Wherein, described hobby tagsort module comprises following submodule:

The corpus acquisition module, for obtaining corpus, and,

The test document acquisition module, for user search performance testing document; Wherein, described corpus comprises a plurality of classification, and each classification comprises a plurality of training texts, and described user search performance testing document belongs to described classification, and described user search performance testing document package contains user ID, search phrase and corresponding search time;

Training characteristics item production module, generate the training characteristics item of described classification for the training text that adopts each classification, and,

Search characteristics item production module, generate the search characteristics item of described user search performance testing document for adopting described search phrase;

With background technology, compare, the embodiment of the present application comprises following advantage:

The embodiment of the present application adopts NB Algorithm, calculates simply, and computing time is few, the user search behavioural information, according to configure weights search time, is calculated to the classification of user's hobby feature, and accuracy in computation is high, the corresponding matching rate of being recommended is high, recommends success ratio high.

The embodiment of the present application by personalized recommendation information configured in advance in user profile, in the time of user access, can directly obtain recommendation information corresponding to user after obtaining user ID, and need not calculate classification according to its user search behavioural information again, saved system resource and the efficiency that has improved personalized recommendation.

The accompanying drawing explanation

Fig. 1 shows the flow chart of steps of a kind of text training method embodiment that the embodiment of the present application provides;

Fig. 2 shows the flow chart of steps of a kind of hobby tagsort embodiment of the method based on the user search behavior that the embodiment of the present application provides;

Fig. 3 shows the flow chart of steps of the embodiment of the method for a kind of personalized recommendation based on the user search behavior that the embodiment of the present application provides;

Fig. 4 shows the structured flowchart of a kind of text training system embodiment that the embodiment of the present application provides;

Fig. 5 shows the structured flowchart of a kind of hobby tagsort System Implementation based on the user search behavior that the embodiment of the present application provides;

Fig. 6 shows the structured flowchart of the System Implementation of a kind of personalized recommendation based on the user search behavior that the embodiment of the present application provides.

Embodiment

For above-mentioned purpose, the feature and advantage that make the embodiment of the present application can become apparent more, below in conjunction with the drawings and specific embodiments, the embodiment of the present application is described in further detail.

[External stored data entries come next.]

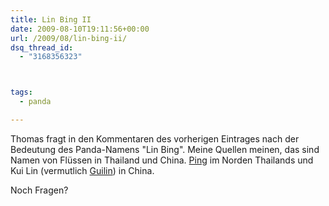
 ```yaml
---
title: Lin Bing II
date: 2009-08-10T19:11:56+00:00
url: /2009/08/lin-bing-ii/
dsq_thread_id:
  - "3168356323"



tags:
  - panda

---
```

Thomas fragt in den Kommentaren des vorherigen Eintrages nach der Bedeutung des Panda-Namens "Lin Bing". Meine Quellen meinen, das sind Namen von Flüssen in Thailand und China. [Ping][1] im Norden Thailands und Kui Lin (vermutlich [Guilin][2]) in China.

Noch Fragen?

 [1]: http://maps.google.com/maps?f=q&source=s_q&hl=en&geocode=&q=river+ping+in+thailand&sll=37.0625,-95.677068&sspn=43.123021,71.367188&ie=UTF8&ll=20.324024,100.184326&spn=6.405185,8.920898&t=h&z=7&iwloc=D
 [2]: http://maps.google.com/maps?f=q&source=s_q&hl=en&geocode=&q=river+Guilin,+Guangxi,+China&sll=25.273567,110.290195&sspn=0.193106,0.278778&g=Guilin,+Guangxi,+China&ie=UTF8&ll=25.277608,110.282822&spn=0.386199,0.557556&t=h&z=11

With reference to Fig. 1, show the flow chart of steps of a kind of text training method embodiment of the embodiment of the present application, specifically can comprise the steps:

Step 101, obtain corpus, and,

Step 102, obtain user search performance testing document; Wherein, described corpus comprises a plurality of classification, and each classification comprises a plurality of training texts, and described user search performance testing document belongs to described classification, and described user search performance testing document package contains user ID, search phrase and corresponding search time;

Be appreciated that, the applied corpus of the embodiment of the present application can be a fairly large standard Chinese text classification test platform, can comprise a plurality of classification in corpus, for example military affairs, physical culture, tourism, health etc., test document under classification can be the various language materials such as news, article.

Test data can be chosen the related data of some user search behaviors, and these users' interest preference can be marked by manual type, these users' interest preference be categorized as known.Certainly, the classification of these interest preferences is corresponding with the classification in corpus.

Described user related data comprises user ID, search phrase and corresponding search time, for example:

User A 2012-10-10 phrase 1 phrase 3 phrase 5 phrases 4

User A 2012-10-11 phrase 6 phrase 5 phrase 3 phrases 2

User A 2012-10-12 phrase 9 phrase 8 phrase 1 phrases 4

User A 2012-10-13 phrase 2 phrase 7 phrase 3 phrases 6

In general, can think that above-mentioned data are one piece of documents that consist of user and search phrase.

Step 103, adopt the training text of each classification to generate the training characteristics item of described classification, and,

Step 104, adopt described search phrase to generate the search characteristics item of described user search performance testing document;

It should be noted that, training characteristics item and search characteristics item, can be word, can be word, can also be phrase, and the embodiment of the present application is not limited this.

Usually, the phrase of training text and user search performance testing document very more than, if the training of directly being classified and classification, calculated amount is very big, therefore before being trained and classifying, under the prerequisite that does not affect classification accuracy, need to reduce the dimension of feature.

In a preferred exemplary of the embodiment of the present application, step 103 can comprise following sub-step:

Sub-step S11, in each classification, carry out participle for each training document;

Sub-step S12, add up the frequency of occurrence of each participle in described classification;

Sub-step S13, sorted described participle from high to low according to frequency of occurrence;

Sub-step S14, extract front M participle and the frequency of occurrence thereof of predetermined number, generates the training characteristics item of described classification; Wherein, M is positive integer.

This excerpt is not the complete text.